Retype all of the data word for word, without pictures.

### INFORMATION ###

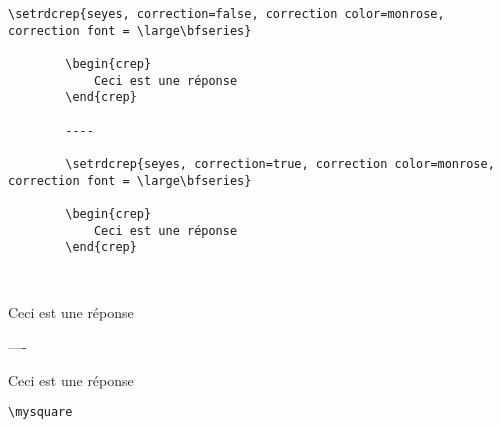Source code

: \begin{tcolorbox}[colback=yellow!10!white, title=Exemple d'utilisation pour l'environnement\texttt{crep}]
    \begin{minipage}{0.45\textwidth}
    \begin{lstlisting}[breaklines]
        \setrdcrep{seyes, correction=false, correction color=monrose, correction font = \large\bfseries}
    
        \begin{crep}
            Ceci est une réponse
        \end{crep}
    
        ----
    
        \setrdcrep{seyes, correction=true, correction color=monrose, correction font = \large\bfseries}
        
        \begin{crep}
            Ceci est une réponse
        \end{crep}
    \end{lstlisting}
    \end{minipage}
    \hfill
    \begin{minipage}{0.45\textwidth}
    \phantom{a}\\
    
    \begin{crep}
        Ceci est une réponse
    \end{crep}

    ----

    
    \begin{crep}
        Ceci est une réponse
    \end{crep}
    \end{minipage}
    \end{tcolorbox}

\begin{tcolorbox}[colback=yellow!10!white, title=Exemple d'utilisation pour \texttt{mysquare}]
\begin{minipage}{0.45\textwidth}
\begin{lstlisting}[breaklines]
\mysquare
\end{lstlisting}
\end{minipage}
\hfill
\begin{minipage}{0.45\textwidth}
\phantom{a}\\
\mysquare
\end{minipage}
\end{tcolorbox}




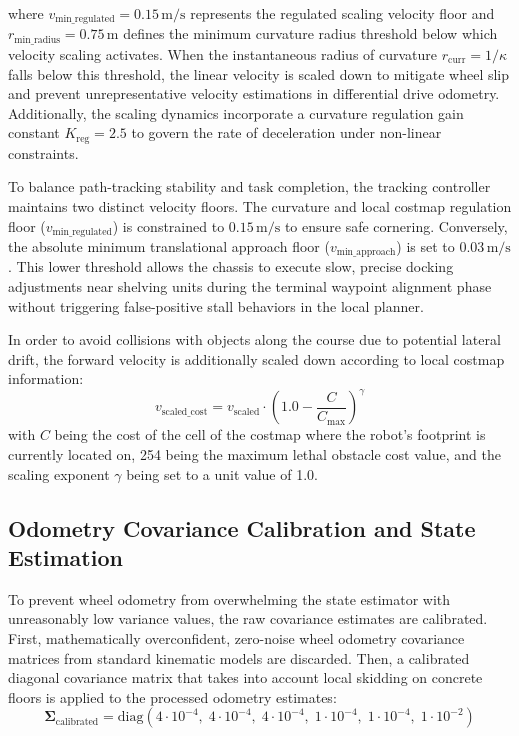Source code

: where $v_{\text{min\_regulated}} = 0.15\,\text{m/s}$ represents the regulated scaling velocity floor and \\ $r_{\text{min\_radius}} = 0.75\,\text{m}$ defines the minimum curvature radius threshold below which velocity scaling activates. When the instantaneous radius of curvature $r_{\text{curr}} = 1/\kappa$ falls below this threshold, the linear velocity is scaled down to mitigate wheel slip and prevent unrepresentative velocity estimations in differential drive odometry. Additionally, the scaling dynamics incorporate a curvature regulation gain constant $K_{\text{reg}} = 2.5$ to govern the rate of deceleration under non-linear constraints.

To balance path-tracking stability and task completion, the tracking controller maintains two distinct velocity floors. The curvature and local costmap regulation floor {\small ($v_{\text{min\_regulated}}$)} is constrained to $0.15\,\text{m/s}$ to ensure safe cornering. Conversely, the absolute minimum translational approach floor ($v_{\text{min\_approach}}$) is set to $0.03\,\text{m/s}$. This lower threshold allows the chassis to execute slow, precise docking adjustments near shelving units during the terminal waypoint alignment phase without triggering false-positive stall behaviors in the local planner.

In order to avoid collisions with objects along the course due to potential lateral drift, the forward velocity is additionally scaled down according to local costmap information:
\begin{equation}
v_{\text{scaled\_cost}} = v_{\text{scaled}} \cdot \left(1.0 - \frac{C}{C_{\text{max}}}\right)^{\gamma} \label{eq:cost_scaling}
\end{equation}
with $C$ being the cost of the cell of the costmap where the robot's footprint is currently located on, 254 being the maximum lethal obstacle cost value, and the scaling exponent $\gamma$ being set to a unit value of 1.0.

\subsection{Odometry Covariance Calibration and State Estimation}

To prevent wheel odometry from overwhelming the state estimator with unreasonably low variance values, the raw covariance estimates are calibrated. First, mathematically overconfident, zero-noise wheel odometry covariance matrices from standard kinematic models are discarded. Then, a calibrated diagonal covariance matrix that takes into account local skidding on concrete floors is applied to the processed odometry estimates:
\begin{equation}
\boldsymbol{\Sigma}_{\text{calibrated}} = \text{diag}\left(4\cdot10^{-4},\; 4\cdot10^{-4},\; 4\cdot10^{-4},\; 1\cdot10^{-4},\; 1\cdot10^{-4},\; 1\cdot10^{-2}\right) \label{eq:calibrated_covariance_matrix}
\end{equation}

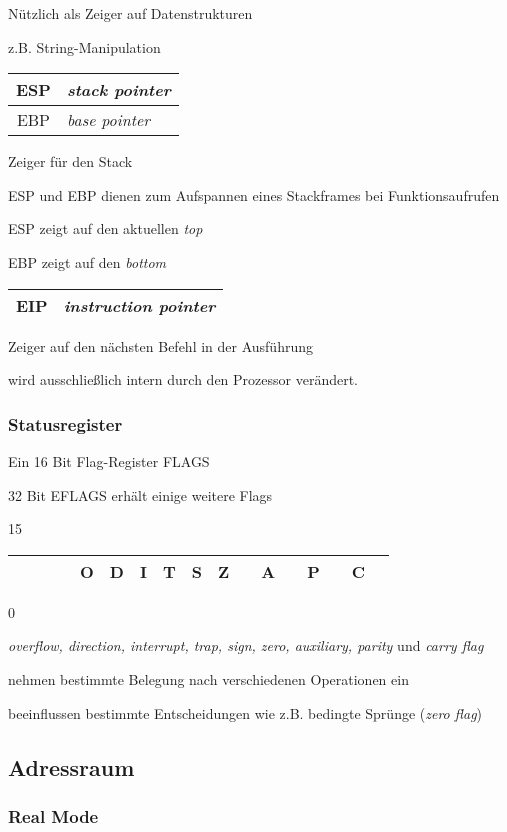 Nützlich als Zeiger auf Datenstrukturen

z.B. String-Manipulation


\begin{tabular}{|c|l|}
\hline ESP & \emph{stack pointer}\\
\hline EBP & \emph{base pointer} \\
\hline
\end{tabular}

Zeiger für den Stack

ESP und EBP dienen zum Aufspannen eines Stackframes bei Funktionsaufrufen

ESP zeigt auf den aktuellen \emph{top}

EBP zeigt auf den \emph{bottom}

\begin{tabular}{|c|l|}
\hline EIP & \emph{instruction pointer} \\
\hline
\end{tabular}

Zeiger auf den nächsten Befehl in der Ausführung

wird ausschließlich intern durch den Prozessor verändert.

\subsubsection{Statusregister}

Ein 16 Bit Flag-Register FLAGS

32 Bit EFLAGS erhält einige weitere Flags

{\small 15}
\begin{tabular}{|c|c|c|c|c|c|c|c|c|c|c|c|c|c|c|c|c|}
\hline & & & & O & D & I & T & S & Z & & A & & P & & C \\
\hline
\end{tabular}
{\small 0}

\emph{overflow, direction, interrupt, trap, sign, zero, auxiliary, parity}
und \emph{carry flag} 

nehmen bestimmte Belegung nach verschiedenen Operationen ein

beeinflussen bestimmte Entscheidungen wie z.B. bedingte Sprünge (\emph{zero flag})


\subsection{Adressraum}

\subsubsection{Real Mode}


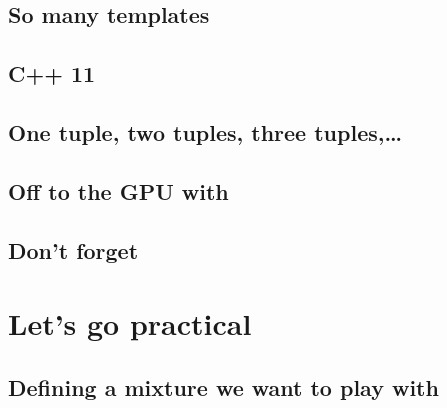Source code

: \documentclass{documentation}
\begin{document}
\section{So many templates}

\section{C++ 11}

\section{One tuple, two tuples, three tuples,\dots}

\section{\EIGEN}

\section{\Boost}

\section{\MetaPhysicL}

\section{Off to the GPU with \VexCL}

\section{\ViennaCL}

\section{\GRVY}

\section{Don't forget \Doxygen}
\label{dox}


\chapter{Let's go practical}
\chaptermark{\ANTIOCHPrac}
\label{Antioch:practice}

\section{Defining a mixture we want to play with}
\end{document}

###

EXERCISE RESULT.
Source code

: \begin{tcolorbox}[colback=yellow!10!white, title=Exemple d'utilisation pour l'environnement\texttt{crep}]
    \begin{minipage}{0.45\textwidth}
    \begin{lstlisting}[breaklines]
        \setrdcrep{seyes, correction=false, correction color=monrose, correction font = \large\bfseries}
    
        \begin{crep}
            Ceci est une réponse
        \end{crep}
    
        ----
    
        \setrdcrep{seyes, correction=true, correction color=monrose, correction font = \large\bfseries}
        
        \begin{crep}
            Ceci est une réponse
        \end{crep}
    \end{lstlisting}
    \end{minipage}
    \hfill
    \begin{minipage}{0.45\textwidth}
    \phantom{a}\\
    
    \begin{crep}
        Ceci est une réponse
    \end{crep}

    ----

    
    \begin{crep}
        Ceci est une réponse
    \end{crep}
    \end{minipage}
    \end{tcolorbox}

\begin{tcolorbox}[colback=yellow!10!white, title=Exemple d'utilisation pour \texttt{mysquare}]
\begin{minipage}{0.45\textwidth}
\begin{lstlisting}[breaklines]
\mysquare
\end{lstlisting}
\end{minipage}
\hfill
\begin{minipage}{0.45\textwidth}
\phantom{a}\\
\mysquare
\end{minipage}
\end{tcolorbox}




Source code

: where $v_{\text{min\_regulated}} = 0.15\,\text{m/s}$ represents the regulated scaling velocity floor and \\ $r_{\text{min\_radius}} = 0.75\,\text{m}$ defines the minimum curvature radius threshold below which velocity scaling activates. When the instantaneous radius of curvature $r_{\text{curr}} = 1/\kappa$ falls below this threshold, the linear velocity is scaled down to mitigate wheel slip and prevent unrepresentative velocity estimations in differential drive odometry. Additionally, the scaling dynamics incorporate a curvature regulation gain constant $K_{\text{reg}} = 2.5$ to govern the rate of deceleration under non-linear constraints.

To balance path-tracking stability and task completion, the tracking controller maintains two distinct velocity floors. The curvature and local costmap regulation floor {\small ($v_{\text{min\_regulated}}$)} is constrained to $0.15\,\text{m/s}$ to ensure safe cornering. Conversely, the absolute minimum translational approach floor ($v_{\text{min\_approach}}$) is set to $0.03\,\text{m/s}$. This lower threshold allows the chassis to execute slow, precise docking adjustments near shelving units during the terminal waypoint alignment phase without triggering false-positive stall behaviors in the local planner.

In order to avoid collisions with objects along the course due to potential lateral drift, the forward velocity is additionally scaled down according to local costmap information:
\begin{equation}
v_{\text{scaled\_cost}} = v_{\text{scaled}} \cdot \left(1.0 - \frac{C}{C_{\text{max}}}\right)^{\gamma} \label{eq:cost_scaling}
\end{equation}
with $C$ being the cost of the cell of the costmap where the robot's footprint is currently located on, 254 being the maximum lethal obstacle cost value, and the scaling exponent $\gamma$ being set to a unit value of 1.0.

\subsection{Odometry Covariance Calibration and State Estimation}

To prevent wheel odometry from overwhelming the state estimator with unreasonably low variance values, the raw covariance estimates are calibrated. First, mathematically overconfident, zero-noise wheel odometry covariance matrices from standard kinematic models are discarded. Then, a calibrated diagonal covariance matrix that takes into account local skidding on concrete floors is applied to the processed odometry estimates:
\begin{equation}
\boldsymbol{\Sigma}_{\text{calibrated}} = \text{diag}\left(4\cdot10^{-4},\; 4\cdot10^{-4},\; 4\cdot10^{-4},\; 1\cdot10^{-4},\; 1\cdot10^{-4},\; 1\cdot10^{-2}\right) \label{eq:calibrated_covariance_matrix}
\end{equation}

 Nützlich als Zeiger auf Datenstrukturen

z.B. String-Manipulation


\begin{tabular}{|c|l|}
\hline ESP & \emph{stack pointer}\\
\hline EBP & \emph{base pointer} \\
\hline
\end{tabular}

Zeiger für den Stack

ESP und EBP dienen zum Aufspannen eines Stackframes bei Funktionsaufrufen

ESP zeigt auf den aktuellen \emph{top}

EBP zeigt auf den \emph{bottom}

\begin{tabular}{|c|l|}
\hline EIP & \emph{instruction pointer} \\
\hline
\end{tabular}

Zeiger auf den nächsten Befehl in der Ausführung

wird ausschließlich intern durch den Prozessor verändert.

\subsubsection{Statusregister}

Ein 16 Bit Flag-Register FLAGS

32 Bit EFLAGS erhält einige weitere Flags

{\small 15}
\begin{tabular}{|c|c|c|c|c|c|c|c|c|c|c|c|c|c|c|c|c|}
\hline & & & & O & D & I & T & S & Z & & A & & P & & C \\
\hline
\end{tabular}
{\small 0}

\emph{overflow, direction, interrupt, trap, sign, zero, auxiliary, parity}
und \emph{carry flag} 

nehmen bestimmte Belegung nach verschiedenen Operationen ein

beeinflussen bestimmte Entscheidungen wie z.B. bedingte Sprünge (\emph{zero flag})


\subsection{Adressraum}

\subsubsection{Real Mode}


Source code

: \documentclass{documentation}
\begin{document}
\section{So many templates}

\section{C++ 11}

\section{One tuple, two tuples, three tuples,\dots}

\section{\EIGEN}

\section{\Boost}

\section{\MetaPhysicL}

\section{Off to the GPU with \VexCL}

\section{\ViennaCL}

\section{\GRVY}

\section{Don't forget \Doxygen}
\label{dox}


\chapter{Let's go practical}
\chaptermark{\ANTIOCHPrac}
\label{Antioch:practice}

\section{Defining a mixture we want to play with}
\end{document}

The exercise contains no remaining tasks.